Dryer vents are another appliance exhaust system with specific safety rules. Federal code requires that a dryer’s moisture and lint exhaust duct never connect to any other duct, vent, or chimney. The duct can’t terminate underneath the home, and fasteners like sheet metal screws that poke into the duct interior are prohibited because they snag lint and create blockages, which are a leading cause of dryer fires.
When Exhaust Creates Problems
Every exhaust vent removes air from your home, and that air has to come from somewhere. If you run several exhaust fans at once, such as a bathroom fan, kitchen hood, and dryer simultaneously, without enough makeup air entering the house, you can create excessive negative pressure indoors. Modern homes with tight construction are especially prone to this.

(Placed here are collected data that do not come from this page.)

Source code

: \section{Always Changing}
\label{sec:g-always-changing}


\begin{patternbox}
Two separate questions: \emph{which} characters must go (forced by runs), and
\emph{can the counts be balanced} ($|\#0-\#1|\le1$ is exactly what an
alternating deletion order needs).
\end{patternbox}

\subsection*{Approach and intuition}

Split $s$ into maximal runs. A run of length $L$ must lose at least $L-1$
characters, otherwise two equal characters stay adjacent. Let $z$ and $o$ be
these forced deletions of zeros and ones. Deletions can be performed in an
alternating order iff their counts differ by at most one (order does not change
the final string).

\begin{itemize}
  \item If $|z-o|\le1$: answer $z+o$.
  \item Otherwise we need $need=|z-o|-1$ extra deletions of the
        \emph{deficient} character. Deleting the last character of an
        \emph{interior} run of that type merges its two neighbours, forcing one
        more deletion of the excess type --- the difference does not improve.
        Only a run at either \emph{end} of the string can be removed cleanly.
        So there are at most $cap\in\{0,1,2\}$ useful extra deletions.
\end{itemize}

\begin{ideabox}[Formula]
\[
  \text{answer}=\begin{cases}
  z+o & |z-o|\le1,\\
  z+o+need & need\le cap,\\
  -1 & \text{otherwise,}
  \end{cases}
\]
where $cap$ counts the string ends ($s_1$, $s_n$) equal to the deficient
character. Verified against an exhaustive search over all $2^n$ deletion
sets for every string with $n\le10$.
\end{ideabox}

The signs are distinctive. Exterior doors become noticeably hard to pull open. You feel drafts coming from unexpected places like electrical outlets and baseboards on exterior walls. Windows fog with condensation in winter. Dust levels increase. Perhaps most concerning, combustion appliances can “backdraft,” meaning toxic exhaust gases that should flow up and out through a chimney or flue get sucked back into your living space instead. Fireplace smoke drifting into the room rather than going up the chimney is a classic symptom.
The fix is straightforward in concept: balance exhaust with intake. Some homes use passive vents, essentially controlled openings in the building envelope, that let fresh air in as exhaust fans run. Others use mechanical makeup air systems that actively bring in and sometimes condition outdoor air. If you notice several of these negative pressure symptoms, it likely means your exhaust ventilation is outpacing your air supply.